= About this task =
Give an exact copy of the lines of the records below, starting at the line containing "- **Supported Languages**" and running to the end.

(Data records)

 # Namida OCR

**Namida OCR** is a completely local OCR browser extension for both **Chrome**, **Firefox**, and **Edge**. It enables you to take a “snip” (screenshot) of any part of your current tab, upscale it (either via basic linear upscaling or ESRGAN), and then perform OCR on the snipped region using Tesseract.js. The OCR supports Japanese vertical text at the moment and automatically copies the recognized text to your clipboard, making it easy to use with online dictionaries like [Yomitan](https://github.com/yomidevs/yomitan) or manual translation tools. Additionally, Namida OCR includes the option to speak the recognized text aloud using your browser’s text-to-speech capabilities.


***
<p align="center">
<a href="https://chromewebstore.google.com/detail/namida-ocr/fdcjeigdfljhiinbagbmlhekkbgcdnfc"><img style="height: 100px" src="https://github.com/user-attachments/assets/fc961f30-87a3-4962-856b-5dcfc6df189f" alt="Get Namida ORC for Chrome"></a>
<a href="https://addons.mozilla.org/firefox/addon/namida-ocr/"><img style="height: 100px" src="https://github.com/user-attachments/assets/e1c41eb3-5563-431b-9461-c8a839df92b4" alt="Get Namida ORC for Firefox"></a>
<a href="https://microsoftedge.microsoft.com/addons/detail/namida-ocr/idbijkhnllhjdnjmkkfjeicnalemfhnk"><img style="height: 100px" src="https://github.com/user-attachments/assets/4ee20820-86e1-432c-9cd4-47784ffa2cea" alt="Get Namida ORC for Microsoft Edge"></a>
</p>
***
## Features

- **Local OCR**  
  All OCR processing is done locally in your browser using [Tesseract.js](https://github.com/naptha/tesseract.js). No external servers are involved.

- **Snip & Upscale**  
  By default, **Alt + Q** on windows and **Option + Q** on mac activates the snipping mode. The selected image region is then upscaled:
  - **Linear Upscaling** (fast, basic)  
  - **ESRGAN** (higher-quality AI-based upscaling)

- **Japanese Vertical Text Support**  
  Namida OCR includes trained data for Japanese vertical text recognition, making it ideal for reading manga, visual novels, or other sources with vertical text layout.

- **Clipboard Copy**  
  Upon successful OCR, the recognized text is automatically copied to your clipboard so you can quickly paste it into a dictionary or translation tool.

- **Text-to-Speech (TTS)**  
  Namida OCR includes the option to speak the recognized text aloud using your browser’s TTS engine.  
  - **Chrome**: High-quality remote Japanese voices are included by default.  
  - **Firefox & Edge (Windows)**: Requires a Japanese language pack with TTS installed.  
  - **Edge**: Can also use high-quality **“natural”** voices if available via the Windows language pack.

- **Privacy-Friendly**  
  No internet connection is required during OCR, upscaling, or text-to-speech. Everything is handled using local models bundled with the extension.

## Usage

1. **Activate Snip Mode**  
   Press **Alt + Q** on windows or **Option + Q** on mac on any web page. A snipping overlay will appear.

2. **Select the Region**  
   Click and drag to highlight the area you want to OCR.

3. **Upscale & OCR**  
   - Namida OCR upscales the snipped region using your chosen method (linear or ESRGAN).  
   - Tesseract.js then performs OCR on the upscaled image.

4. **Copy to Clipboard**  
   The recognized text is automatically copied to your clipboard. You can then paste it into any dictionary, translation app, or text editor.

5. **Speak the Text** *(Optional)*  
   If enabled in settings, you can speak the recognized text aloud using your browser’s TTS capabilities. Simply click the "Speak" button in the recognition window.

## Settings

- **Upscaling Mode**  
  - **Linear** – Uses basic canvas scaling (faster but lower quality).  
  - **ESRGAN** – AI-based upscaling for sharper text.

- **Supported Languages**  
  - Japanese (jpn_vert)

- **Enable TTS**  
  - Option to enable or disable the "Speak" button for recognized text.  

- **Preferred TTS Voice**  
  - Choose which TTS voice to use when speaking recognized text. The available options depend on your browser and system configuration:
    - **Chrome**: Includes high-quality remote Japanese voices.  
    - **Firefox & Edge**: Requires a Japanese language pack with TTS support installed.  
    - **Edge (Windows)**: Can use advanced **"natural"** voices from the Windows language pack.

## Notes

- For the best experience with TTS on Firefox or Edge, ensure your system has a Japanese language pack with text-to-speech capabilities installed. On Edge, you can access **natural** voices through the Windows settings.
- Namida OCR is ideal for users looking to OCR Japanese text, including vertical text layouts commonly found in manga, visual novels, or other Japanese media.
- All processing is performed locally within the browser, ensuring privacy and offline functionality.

= Task result =
- **Supported Languages**  
  - Japanese (jpn_vert)

- **Enable TTS**  
  - Option to enable or disable the "Speak" button for recognized text.  

- **Preferred TTS Voice**  
  - Choose which TTS voice to use when speaking recognized text. The available options depend on your browser and system configuration:
    - **Chrome**: Includes high-quality remote Japanese voices.  
    - **Firefox & Edge**: Requires a Japanese language pack with TTS support installed.  
    - **Edge (Windows)**: Can use advanced **"natural"** voices from the Windows language pack.

## Notes

- For the best experience with TTS on Firefox or Edge, ensure your system has a Japanese language pack with text-to-speech capabilities installed. On Edge, you can access **natural** voices through the Windows settings.
- Namida OCR is ideal for users looking to OCR Japanese text, including vertical text layouts commonly found in manga, visual novels, or other Japanese media.
- All processing is performed locally within the browser, ensuring privacy and offline functionality.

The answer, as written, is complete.